--- PROVIDED DATA Enclosed Below ---
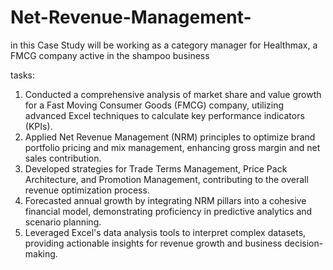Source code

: # Net-Revenue-Management-
in this Case Study will be working as a category manager for Healthmax, a FMCG company active in the shampoo business

tasks:
1.	Conducted a comprehensive analysis of market share and value growth for a Fast Moving Consumer Goods (FMCG) company, utilizing advanced Excel techniques to calculate key performance indicators (KPIs).
2.	Applied Net Revenue Management (NRM) principles to optimize brand portfolio pricing and mix management, enhancing gross margin and net sales contribution.
3.	Developed strategies for Trade Terms Management, Price Pack Architecture, and Promotion Management, contributing to the overall revenue optimization process.
4.	Forecasted annual growth by integrating NRM pillars into a cohesive financial model, demonstrating proficiency in predictive analytics and scenario planning.
5.	Leveraged Excel's data analysis tools to interpret complex datasets, providing actionable insights for revenue growth and business decision-making.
--- End of Enclosed PROVIDED DATA ---
**TASK TO CARRY OUT**
The required result is the entries above, printed exactly from the first line through the line with "performance indicators (KPIs).", pictures excluded.

**EXERCISE RESULT**
Source code

: # Net-Revenue-Management-
in this Case Study will be working as a category manager for Healthmax, a FMCG company active in the shampoo business

tasks:
1.	Conducted a comprehensive analysis of market share and value growth for a Fast Moving Consumer Goods (FMCG) company, utilizing advanced Excel techniques to calculate key performance indicators (KPIs).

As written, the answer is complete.